J’ai appuyé ma joue sur la paume en poussant un soupir résigné, sachant déjà que j’allais avoir droit à un long sermon de la baronne. Soudain, mon regard se tourna vers l’entrée du salon, et croisa celui de la fée… Aïna, qui nous regardait discrètement à travers la porte entrebâillée. Mes muscles se contractèrent imperceptiblement, tandis qu’un frisson parcourut ma colonne vertébrale. Depuis combien de temps nous espionnait-elle? J’étais tellement concentré sur ma conversation avec Élisabelle que j’en avais oublié mon désir pour la fée… et qui à présent, revenait me labourer les entrailles. M’obligeant à taire ces pulsions, j’ai profité de l’occasion pour m’éviter une énième leçon en grommelant à l’attention d’Élisabelle :

  • Quand on parle de la fée…

Suivant mon regard, Élisabelle s’aperçut alors de la présence de mon épouse, laquelle tressaillit et fit aussitôt mine de fuir.

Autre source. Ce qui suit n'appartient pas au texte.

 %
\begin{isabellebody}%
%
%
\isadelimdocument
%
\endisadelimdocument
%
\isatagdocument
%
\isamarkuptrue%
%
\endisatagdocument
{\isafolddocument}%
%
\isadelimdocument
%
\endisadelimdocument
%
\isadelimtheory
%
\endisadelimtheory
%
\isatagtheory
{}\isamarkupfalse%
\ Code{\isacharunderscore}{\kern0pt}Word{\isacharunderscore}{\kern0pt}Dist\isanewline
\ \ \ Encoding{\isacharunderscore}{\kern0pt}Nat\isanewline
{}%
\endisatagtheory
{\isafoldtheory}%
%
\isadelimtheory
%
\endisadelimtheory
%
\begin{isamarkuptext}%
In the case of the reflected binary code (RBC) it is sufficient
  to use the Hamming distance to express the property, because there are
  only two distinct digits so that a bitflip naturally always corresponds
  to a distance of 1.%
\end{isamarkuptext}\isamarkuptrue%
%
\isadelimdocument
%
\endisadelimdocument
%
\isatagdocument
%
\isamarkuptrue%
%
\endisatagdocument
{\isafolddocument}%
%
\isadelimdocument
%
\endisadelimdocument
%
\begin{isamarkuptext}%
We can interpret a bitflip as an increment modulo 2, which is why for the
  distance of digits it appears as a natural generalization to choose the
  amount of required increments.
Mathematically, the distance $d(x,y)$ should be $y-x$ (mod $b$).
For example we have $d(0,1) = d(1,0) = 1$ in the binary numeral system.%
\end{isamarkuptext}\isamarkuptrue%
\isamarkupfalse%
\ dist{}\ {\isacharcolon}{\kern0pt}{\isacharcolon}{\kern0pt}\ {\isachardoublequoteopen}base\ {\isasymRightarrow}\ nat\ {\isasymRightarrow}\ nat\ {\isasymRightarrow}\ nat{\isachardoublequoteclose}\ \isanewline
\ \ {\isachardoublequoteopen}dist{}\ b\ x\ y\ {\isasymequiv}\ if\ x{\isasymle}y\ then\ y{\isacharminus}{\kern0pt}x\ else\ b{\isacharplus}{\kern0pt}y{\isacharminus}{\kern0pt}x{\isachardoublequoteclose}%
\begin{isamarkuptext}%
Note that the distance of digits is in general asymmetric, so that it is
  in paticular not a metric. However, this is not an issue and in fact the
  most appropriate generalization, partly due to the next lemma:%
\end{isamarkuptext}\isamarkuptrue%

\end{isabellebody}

  • Attends ! lança la baronne en se levant avec un large sourire bienveillant. Ne fuis pas, ma fille. Et toi, cesse donc de la terroriser !

Ce dernier avertissement, chuchoté à mon attention, m’indigna davantage. Aurais-je encore bientôt le droit de respirer dans ma propre demeure, ou devrais-je demander la permission ?

Sans se préoccuper de moi, Élisabelle continua de rassurer la nouvelle venue :

  • Viens, lui dit-elle avec douceur. Installe-toi. J’adorerais faire ta connaissance !

Méfiante, Aïna entra alors timidement dans le salon d’une démarche qui, je dois le reconnaître, était tout à fait adora…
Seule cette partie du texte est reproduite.